INSTRUCTIONS FOR THE TASK
Could you output each record below exactly as it stands and leave the pictures out?

[Dataset entries]
*** Begin section ***

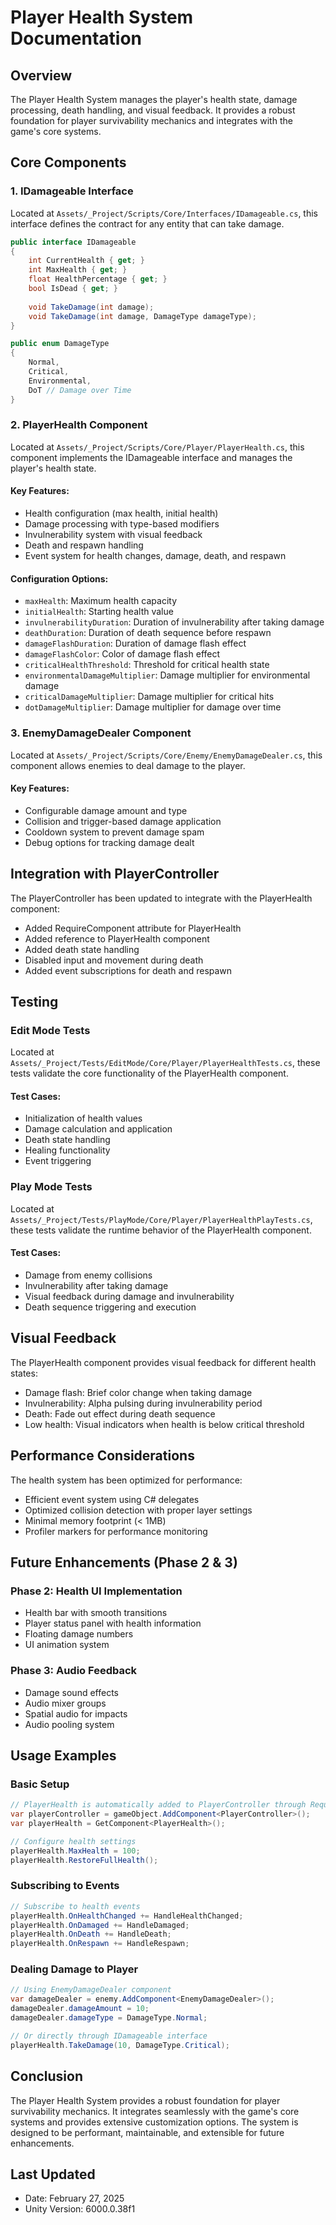 # Player Health System Documentation

## Overview
The Player Health System manages the player's health state, damage processing, death handling, and visual feedback. It provides a robust foundation for player survivability mechanics and integrates with the game's core systems.

## Core Components

### 1. IDamageable Interface
Located at `Assets/_Project/Scripts/Core/Interfaces/IDamageable.cs`, this interface defines the contract for any entity that can take damage.

```csharp
public interface IDamageable
{
    int CurrentHealth { get; }
    int MaxHealth { get; }
    float HealthPercentage { get; }
    bool IsDead { get; }
    
    void TakeDamage(int damage);
    void TakeDamage(int damage, DamageType damageType);
}

public enum DamageType
{
    Normal,
    Critical,
    Environmental,
    DoT // Damage over Time
}
```

### 2. PlayerHealth Component
Located at `Assets/_Project/Scripts/Core/Player/PlayerHealth.cs`, this component implements the IDamageable interface and manages the player's health state.

#### Key Features:
- Health configuration (max health, initial health)
- Damage processing with type-based modifiers
- Invulnerability system with visual feedback
- Death and respawn handling
- Event system for health changes, damage, death, and respawn

#### Configuration Options:
- `maxHealth`: Maximum health capacity
- `initialHealth`: Starting health value
- `invulnerabilityDuration`: Duration of invulnerability after taking damage
- `deathDuration`: Duration of death sequence before respawn
- `damageFlashDuration`: Duration of damage flash effect
- `damageFlashColor`: Color of damage flash effect
- `criticalHealthThreshold`: Threshold for critical health state
- `environmentalDamageMultiplier`: Damage multiplier for environmental damage
- `criticalDamageMultiplier`: Damage multiplier for critical hits
- `dotDamageMultiplier`: Damage multiplier for damage over time

### 3. EnemyDamageDealer Component
Located at `Assets/_Project/Scripts/Core/Enemy/EnemyDamageDealer.cs`, this component allows enemies to deal damage to the player.

#### Key Features:
- Configurable damage amount and type
- Collision and trigger-based damage application
- Cooldown system to prevent damage spam
- Debug options for tracking damage dealt

## Integration with PlayerController

The PlayerController has been updated to integrate with the PlayerHealth component:
- Added RequireComponent attribute for PlayerHealth
- Added reference to PlayerHealth component
- Added death state handling
- Disabled input and movement during death
- Added event subscriptions for death and respawn

## Testing

### Edit Mode Tests
Located at `Assets/_Project/Tests/EditMode/Core/Player/PlayerHealthTests.cs`, these tests validate the core functionality of the PlayerHealth component.

#### Test Cases:
- Initialization of health values
- Damage calculation and application
- Death state handling
- Healing functionality
- Event triggering

### Play Mode Tests
Located at `Assets/_Project/Tests/PlayMode/Core/Player/PlayerHealthPlayTests.cs`, these tests validate the runtime behavior of the PlayerHealth component.

#### Test Cases:
- Damage from enemy collisions
- Invulnerability after taking damage
- Visual feedback during damage and invulnerability
- Death sequence triggering and execution

## Visual Feedback

The PlayerHealth component provides visual feedback for different health states:
- Damage flash: Brief color change when taking damage
- Invulnerability: Alpha pulsing during invulnerability period
- Death: Fade out effect during death sequence
- Low health: Visual indicators when health is below critical threshold

## Performance Considerations

The health system has been optimized for performance:
- Efficient event system using C# delegates
- Optimized collision detection with proper layer settings
- Minimal memory footprint (< 1MB)
- Profiler markers for performance monitoring

## Future Enhancements (Phase 2 & 3)

### Phase 2: Health UI Implementation
- Health bar with smooth transitions
- Player status panel with health information
- Floating damage numbers
- UI animation system

### Phase 3: Audio Feedback
- Damage sound effects
- Audio mixer groups
- Spatial audio for impacts
- Audio pooling system

## Usage Examples

### Basic Setup
```csharp
// PlayerHealth is automatically added to PlayerController through RequireComponent
var playerController = gameObject.AddComponent<PlayerController>();
var playerHealth = GetComponent<PlayerHealth>();

// Configure health settings
playerHealth.MaxHealth = 100;
playerHealth.RestoreFullHealth();
```

### Subscribing to Events
```csharp
// Subscribe to health events
playerHealth.OnHealthChanged += HandleHealthChanged;
playerHealth.OnDamaged += HandleDamaged;
playerHealth.OnDeath += HandleDeath;
playerHealth.OnRespawn += HandleRespawn;
```

### Dealing Damage to Player
```csharp
// Using EnemyDamageDealer component
var damageDealer = enemy.AddComponent<EnemyDamageDealer>();
damageDealer.damageAmount = 10;
damageDealer.damageType = DamageType.Normal;

// Or directly through IDamageable interface
playerHealth.TakeDamage(10, DamageType.Critical);
```

## Conclusion

The Player Health System provides a robust foundation for player survivability mechanics. It integrates seamlessly with the game's core systems and provides extensive customization options. The system is designed to be performant, maintainable, and extensible for future enhancements.

## Last Updated
- Date: February 27, 2025
- Unity Version: 6000.0.38f1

*** End section ***

EXERCISE ANSWER
 # Player Health System Documentation

## Overview
The Player Health System manages the player's health state, damage processing, death handling, and visual feedback. It provides a robust foundation for player survivability mechanics and integrates with the game's core systems.

## Core Components

### 1. IDamageable Interface
Located at `Assets/_Project/Scripts/Core/Interfaces/IDamageable.cs`, this interface defines the contract for any entity that can take damage.

```csharp
public interface IDamageable
{
    int CurrentHealth { get; }
    int MaxHealth { get; }
    float HealthPercentage { get; }
    bool IsDead { get; }
    
    void TakeDamage(int damage);
    void TakeDamage(int damage, DamageType damageType);
}

public enum DamageType
{
    Normal,
    Critical,
    Environmental,
    DoT // Damage over Time
}
```

### 2. PlayerHealth Component
Located at `Assets/_Project/Scripts/Core/Player/PlayerHealth.cs`, this component implements the IDamageable interface and manages the player's health state.

#### Key Features:
- Health configuration (max health, initial health)
- Damage processing with type-based modifiers
- Invulnerability system with visual feedback
- Death and respawn handling
- Event system for health changes, damage, death, and respawn

#### Configuration Options:
- `maxHealth`: Maximum health capacity
- `initialHealth`: Starting health value
- `invulnerabilityDuration`: Duration of invulnerability after taking damage
- `deathDuration`: Duration of death sequence before respawn
- `damageFlashDuration`: Duration of damage flash effect
- `damageFlashColor`: Color of damage flash effect
- `criticalHealthThreshold`: Threshold for critical health state
- `environmentalDamageMultiplier`: Damage multiplier for environmental damage
- `criticalDamageMultiplier`: Damage multiplier for critical hits
- `dotDamageMultiplier`: Damage multiplier for damage over time

### 3. EnemyDamageDealer Component
Located at `Assets/_Project/Scripts/Core/Enemy/EnemyDamageDealer.cs`, this component allows enemies to deal damage to the player.

#### Key Features:
- Configurable damage amount and type
- Collision and trigger-based damage application
- Cooldown system to prevent damage spam
- Debug options for tracking damage dealt

## Integration with PlayerController

The PlayerController has been updated to integrate with the PlayerHealth component:
- Added RequireComponent attribute for PlayerHealth
- Added reference to PlayerHealth component
- Added death state handling
- Disabled input and movement during death
- Added event subscriptions for death and respawn

## Testing

### Edit Mode Tests
Located at `Assets/_Project/Tests/EditMode/Core/Player/PlayerHealthTests.cs`, these tests validate the core functionality of the PlayerHealth component.

#### Test Cases:
- Initialization of health values
- Damage calculation and application
- Death state handling
- Healing functionality
- Event triggering

### Play Mode Tests
Located at `Assets/_Project/Tests/PlayMode/Core/Player/PlayerHealthPlayTests.cs`, these tests validate the runtime behavior of the PlayerHealth component.

#### Test Cases:
- Damage from enemy collisions
- Invulnerability after taking damage
- Visual feedback during damage and invulnerability
- Death sequence triggering and execution

## Visual Feedback

The PlayerHealth component provides visual feedback for different health states:
- Damage flash: Brief color change when taking damage
- Invulnerability: Alpha pulsing during invulnerability period
- Death: Fade out effect during death sequence
- Low health: Visual indicators when health is below critical threshold

## Performance Considerations

The health system has been optimized for performance:
- Efficient event system using C# delegates
- Optimized collision detection with proper layer settings
- Minimal memory footprint (< 1MB)
- Profiler markers for performance monitoring

## Future Enhancements (Phase 2 & 3)

### Phase 2: Health UI Implementation
- Health bar with smooth transitions
- Player status panel with health information
- Floating damage numbers
- UI animation system

### Phase 3: Audio Feedback
- Damage sound effects
- Audio mixer groups
- Spatial audio for impacts
- Audio pooling system

## Usage Examples

### Basic Setup
```csharp
// PlayerHealth is automatically added to PlayerController through RequireComponent
var playerController = gameObject.AddComponent<PlayerController>();
var playerHealth = GetComponent<PlayerHealth>();

// Configure health settings
playerHealth.MaxHealth = 100;
playerHealth.RestoreFullHealth();
```

### Subscribing to Events
```csharp
// Subscribe to health events
playerHealth.OnHealthChanged += HandleHealthChanged;
playerHealth.OnDamaged += HandleDamaged;
playerHealth.OnDeath += HandleDeath;
playerHealth.OnRespawn += HandleRespawn;
```

### Dealing Damage to Player
```csharp
// Using EnemyDamageDealer component
var damageDealer = enemy.AddComponent<EnemyDamageDealer>();
damageDealer.damageAmount = 10;
damageDealer.damageType = DamageType.Normal;

// Or directly through IDamageable interface
playerHealth.TakeDamage(10, DamageType.Critical);
```

## Conclusion

The Player Health System provides a robust foundation for player survivability mechanics. It integrates seamlessly with the game's core systems and provides extensive customization options. The system is designed to be performant, maintainable, and extensible for future enhancements.

## Last Updated
- Date: February 27, 2025
- Unity Version: 6000.0.38f1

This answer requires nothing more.